* **What to produce**
Using the entries that follow, write out the line containing "La información de clasificación", the line containing "un Service Pack.", and every line between them, exactly and nothing else.

* **Extracted information**
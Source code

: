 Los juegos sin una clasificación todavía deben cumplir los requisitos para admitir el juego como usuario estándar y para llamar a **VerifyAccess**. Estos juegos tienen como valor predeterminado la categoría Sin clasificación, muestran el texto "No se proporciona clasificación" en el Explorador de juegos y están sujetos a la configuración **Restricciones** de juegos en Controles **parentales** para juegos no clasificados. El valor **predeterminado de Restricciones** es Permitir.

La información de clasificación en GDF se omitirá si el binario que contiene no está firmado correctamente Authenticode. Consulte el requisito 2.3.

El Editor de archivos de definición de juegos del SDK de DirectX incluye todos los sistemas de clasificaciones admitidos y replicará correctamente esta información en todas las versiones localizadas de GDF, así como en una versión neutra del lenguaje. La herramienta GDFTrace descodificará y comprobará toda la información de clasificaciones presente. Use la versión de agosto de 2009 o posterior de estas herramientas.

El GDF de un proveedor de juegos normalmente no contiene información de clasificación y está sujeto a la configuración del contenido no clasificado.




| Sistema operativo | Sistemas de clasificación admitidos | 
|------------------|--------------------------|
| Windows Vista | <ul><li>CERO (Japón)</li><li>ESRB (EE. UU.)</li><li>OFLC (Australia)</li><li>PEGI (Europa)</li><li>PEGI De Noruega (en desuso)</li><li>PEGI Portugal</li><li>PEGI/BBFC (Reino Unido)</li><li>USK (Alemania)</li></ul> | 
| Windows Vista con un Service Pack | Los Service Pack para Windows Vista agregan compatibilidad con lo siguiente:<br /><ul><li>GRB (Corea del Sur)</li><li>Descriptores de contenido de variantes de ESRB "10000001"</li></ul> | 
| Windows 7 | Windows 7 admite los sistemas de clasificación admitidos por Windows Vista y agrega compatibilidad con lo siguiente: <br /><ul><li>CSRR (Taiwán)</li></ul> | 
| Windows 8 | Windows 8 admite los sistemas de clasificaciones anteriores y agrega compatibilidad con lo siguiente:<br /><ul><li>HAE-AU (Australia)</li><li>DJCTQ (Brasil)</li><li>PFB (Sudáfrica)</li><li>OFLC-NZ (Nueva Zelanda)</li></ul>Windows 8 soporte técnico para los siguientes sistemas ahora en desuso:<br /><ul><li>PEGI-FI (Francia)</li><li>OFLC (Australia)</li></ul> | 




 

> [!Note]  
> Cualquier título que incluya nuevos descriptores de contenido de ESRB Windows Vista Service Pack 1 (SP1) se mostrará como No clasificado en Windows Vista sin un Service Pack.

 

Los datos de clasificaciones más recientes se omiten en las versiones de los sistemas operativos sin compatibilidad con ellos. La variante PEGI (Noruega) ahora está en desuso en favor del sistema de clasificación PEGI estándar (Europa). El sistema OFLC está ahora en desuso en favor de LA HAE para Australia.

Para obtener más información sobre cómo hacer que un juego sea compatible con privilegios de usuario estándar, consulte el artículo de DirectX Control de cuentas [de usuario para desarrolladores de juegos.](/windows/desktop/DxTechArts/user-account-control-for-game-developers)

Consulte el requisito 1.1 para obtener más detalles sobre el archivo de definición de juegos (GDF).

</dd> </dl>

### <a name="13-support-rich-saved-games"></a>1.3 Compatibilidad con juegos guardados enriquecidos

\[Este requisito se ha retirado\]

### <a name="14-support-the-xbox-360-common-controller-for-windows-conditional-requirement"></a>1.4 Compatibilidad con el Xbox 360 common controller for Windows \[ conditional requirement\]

* **Answer box**
La información de clasificación en GDF se omitirá si el binario que contiene no está firmado correctamente Authenticode. Consulte el requisito 2.3.

El Editor de archivos de definición de juegos del SDK de DirectX incluye todos los sistemas de clasificaciones admitidos y replicará correctamente esta información en todas las versiones localizadas de GDF, así como en una versión neutra del lenguaje. La herramienta GDFTrace descodificará y comprobará toda la información de clasificaciones presente. Use la versión de agosto de 2009 o posterior de estas herramientas.

El GDF de un proveedor de juegos normalmente no contiene información de clasificación y está sujeto a la configuración del contenido no clasificado.




| Sistema operativo | Sistemas de clasificación admitidos | 
|------------------|--------------------------|
| Windows Vista | <ul><li>CERO (Japón)</li><li>ESRB (EE. UU.)</li><li>OFLC (Australia)</li><li>PEGI (Europa)</li><li>PEGI De Noruega (en desuso)</li><li>PEGI Portugal</li><li>PEGI/BBFC (Reino Unido)</li><li>USK (Alemania)</li></ul> | 
| Windows Vista con un Service Pack | Los Service Pack para Windows Vista agregan compatibilidad con lo siguiente:<br /><ul><li>GRB (Corea del Sur)</li><li>Descriptores de contenido de variantes de ESRB "10000001"</li></ul> | 
| Windows 7 | Windows 7 admite los sistemas de clasificación admitidos por Windows Vista y agrega compatibilidad con lo siguiente: <br /><ul><li>CSRR (Taiwán)</li></ul> | 
| Windows 8 | Windows 8 admite los sistemas de clasificaciones anteriores y agrega compatibilidad con lo siguiente:<br /><ul><li>HAE-AU (Australia)</li><li>DJCTQ (Brasil)</li><li>PFB (Sudáfrica)</li><li>OFLC-NZ (Nueva Zelanda)</li></ul>Windows 8 soporte técnico para los siguientes sistemas ahora en desuso:<br /><ul><li>PEGI-FI (Francia)</li><li>OFLC (Australia)</li></ul> | 




 

> [!Note]  
> Cualquier título que incluya nuevos descriptores de contenido de ESRB Windows Vista Service Pack 1 (SP1) se mostrará como No clasificado en Windows Vista sin un Service Pack.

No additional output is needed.